# hollowgram came loose



## vette (Feb 1, 2009)

about 3 blocks away from home ,I tightened as much by hand and took it easy goin home ,didnt want to loose the xpensive cap,what are you guys using,a medium strength loctite,my dura ace never came loose cause they also have a pinch bolt,glad I wasnt far from home


----------



## Dan Gerous (Mar 28, 2005)

Never happened to me and I've had Hollowgrams for a few years, on three bikes. What got loose? The arm got off the spindle? If so, I'd say it just wasn't tightened before you got out. The only part that requires loctite is the spider lock-ring thread... and some people use loctite on the chainring bolts but everywhere else, lots of grease.


----------



## texascyclist (May 10, 2005)

This could not have happened if it was tightened properly. Pinch bolts can become loose the same way.


----------



## vette (Feb 1, 2009)

the left crankarm started to have movement while I was goin uphill ,I looked down & the screw cap came loose,I usually tighten these up pretty good ,this is the first time this has happened in a very long time,I think Im gonna put some blue loctite on and make sure ,gonna have to check before I go out riding all the time


----------



## vette (Feb 1, 2009)

got some red threadlock on and used a 10 mm hex and ratchet ,hopefully it wont come loose ,I like pushin a 53 x 17 goin up the hills so maybe too much torque got the best of them


----------



## tranzformer (Dec 27, 2007)

vette said:


> I like pushin a 53 x 17 goin up the hills so maybe too much torque got the best of them



Hahaha


----------



## baalan (Nov 18, 2007)

Red loctite? Use that and you'll never get it it off without a lot heat.


----------



## tranzformer (Dec 27, 2007)

baalan said:


> Red loctite? Use that and you'll never get it it off without a lot heat.

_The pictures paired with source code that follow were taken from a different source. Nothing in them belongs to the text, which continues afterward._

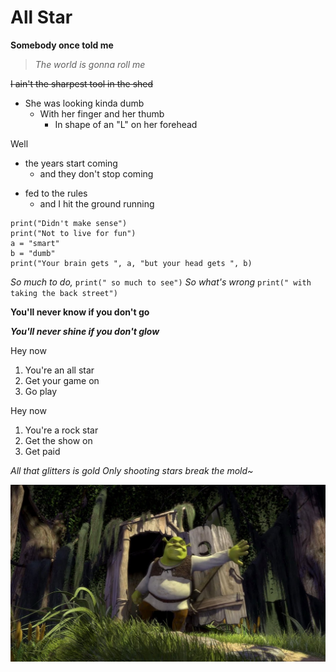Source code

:# All Star


**Somebody once told me**

>*The world is gonna roll me*

~~I ain't the sharpest tool in the shed~~

- She was looking kinda dumb
	- With her finger and her thumb
		- In shape of an "L" on her forehead


Well
- the years start coming
	- and they don't stop coming
* fed to the rules 
	- and I hit the ground running 

```
print("Didn't make sense")
print("Not to live for fun")
a = "smart"
b = "dumb"
print("Your brain gets ", a, "but your head gets ", b)
```

*So much to do,* `print(" so much to see")`
*So what's wrong* `print(" with taking the back street")`

**You'll never know if you don't go**

***You'll never shine if you don't glow***


Hey now
1. You're an all star
2. Get your game on
3. Go play

Hey now
1. You're a rock star
2. Get the show on
3. Get paid


*All that glitters is gold*
*Only shooting stars break the mold~*

![Shrek](shrek.jpg "Shrek")
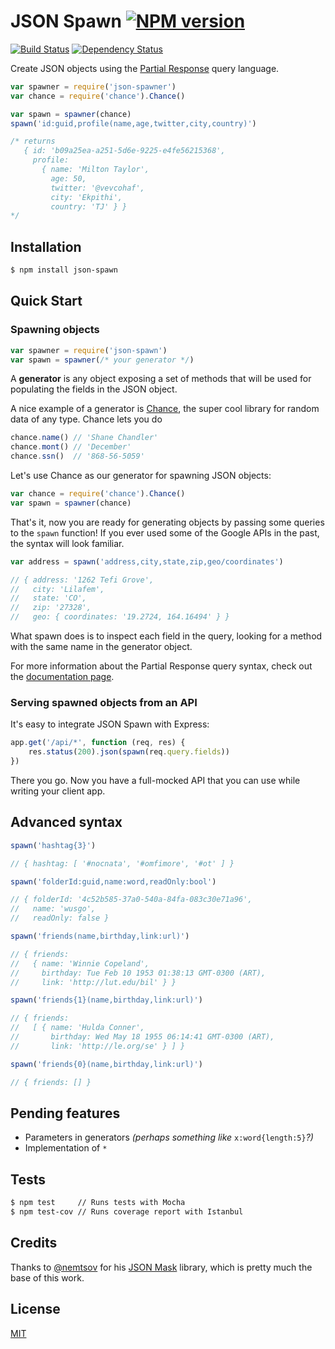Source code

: # JSON Spawn [![NPM version](https://badge.fury.io/js/json-spawn.png)](http://badge.fury.io/js/json-spawn)
[![Build Status](https://secure.travis-ci.org/luisfarzati/json-spawn.png)](http://travis-ci.org/luisfarzati/json-spawn) [![Dependency Status](https://gemnasium.com/luisfarzati/json-spawn.svg)](https://gemnasium.com/luisfarzati/json-spawn)

Create JSON objects using the [Partial Response](https://developers.google.com/+/web/api/rest/#partial-responses) query language.

```js
var spawner = require('json-spawner')
var chance = require('chance').Chance()

var spawn = spawner(chance)
spawn('id:guid,profile(name,age,twitter,city,country)')

/* returns
   { id: 'b09a25ea-a251-5d6e-9225-e4fe56215368',
     profile:
       { name: 'Milton Taylor',
         age: 50,
         twitter: '@vevcohaf',
         city: 'Ekpithi',
         country: 'TJ' } }
*/
```

## Installation

```bash
$ npm install json-spawn
```

## Quick Start

### Spawning objects

```js
var spawner = require('json-spawn')
var spawn = spawner(/* your generator */)
```

A **generator** is any object exposing a set of methods that will be used for populating the fields in the JSON object.

A nice example of a generator is [Chance](http://chancejs.com/), the super cool library for random data of any type. Chance lets you do

```js
chance.name() // 'Shane Chandler'
chance.mont() // 'December'
chance.ssn()  // '868-56-5059'
```

Let's use Chance as our generator for spawning JSON objects:

```js
var chance = require('chance').Chance()
var spawn = spawner(chance)
```

That's it, now you are ready for generating objects by passing some queries to the `spawn` function! If you ever used some of the Google APIs in the past, the syntax will look familiar.

```js
var address = spawn('address,city,state,zip,geo/coordinates')

// { address: '1262 Tefi Grove',
//   city: 'Lilafem',
//   state: 'CO',
//   zip: '27328',
//   geo: { coordinates: '19.2724, 164.16494' } }
```

What spawn does is to inspect each field in the query, looking for a method with the same name in the generator object.

For more information about the Partial Response query syntax, check out the [documentation page](https://developers.google.com/+/web/api/rest/#partial-responses).

### Serving spawned objects from an API

It's easy to integrate JSON Spawn with Express:

```js
app.get('/api/*', function (req, res) {
	res.status(200).json(spawn(req.query.fields))
})
```

There you go. Now you have a full-mocked API that you can use while writing your client app.

## Advanced syntax

```js
spawn('hashtag{3}')

// { hashtag: [ '#nocnata', '#omfimore', '#ot' ] }
```
```js
spawn('folderId:guid,name:word,readOnly:bool')

// { folderId: '4c52b585-37a0-540a-84fa-083c30e71a96',
//   name: 'wusgo',
//   readOnly: false }
```
```js
spawn('friends(name,birthday,link:url)')

// { friends:
//   { name: 'Winnie Copeland',
//     birthday: Tue Feb 10 1953 01:38:13 GMT-0300 (ART),
//     link: 'http://lut.edu/bil' } }
```
```js
spawn('friends{1}(name,birthday,link:url)')

// { friends:
//   [ { name: 'Hulda Conner',
//       birthday: Wed May 18 1955 06:14:41 GMT-0300 (ART),
//       link: 'http://le.org/se' } ] }
```
```js
spawn('friends{0}(name,birthday,link:url)')

// { friends: [] }
```

## Pending features

* Parameters in generators *(perhaps something like* `x:word{length:5}`*?)*
* Implementation of `*`

## Tests

```bash
$ npm test     // Runs tests with Mocha
$ npm test-cov // Runs coverage report with Istanbul
```

## Credits

Thanks to [@nemtsov](https://github.com/nemtsov) for his [JSON Mask](https://github.com/nemtsov/json-mask) library, which is pretty much the base of this work.

## License

[MIT](/LICENSE)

He was messing around with that whole post. None of it was serious.:thumbsup:


----------



## vette (Feb 1, 2009)

ahhh but I was,I usually use big gears goin up hill ,any ways I think they should have added maybe a setscrew or something but I guess they tried to save weight,I put red loctite so it doesnt come loose when I take looong rides besides I dont plan on takin them off till the bearings go,also I have very good mechanical skills I do all my own work on my bikes,cars,cycles,truck,house, I have a fully equipped garage with a 4 post lift so Im no newby to this stuff,I hate when I have to justify myself.


----------



## vette (Feb 1, 2009)

Dan Gerous said:


> Never happened to me and I've had Hollowgrams for a few years, on three bikes. What got loose? The arm got off the spindle? If so, I'd say it just wasn't tightened before you got out. The only part that requires loctite is the spider lock-ring thread... and some people use loctite on the chainring bolts but everywhere else, lots of grease.


I put the bike together last year so it lasted that long ,usually when I tighten them they never come loose whick kinda freaked me out at first I thought it was the pedal,lol careful now you may have jinxed urself


----------



## ph0enix (Aug 12, 2009)

vette said:


> got some red threadlock on and used a 10 mm hex and ratchet ,hopefully it wont come loose ,I like pushin a 53 x 17 goin up the hills so maybe too much torque got the best of them


Either they must be very small hills or you're superhuman. Even at just 80RPM, 53x17 equates to 20+Mph.


----------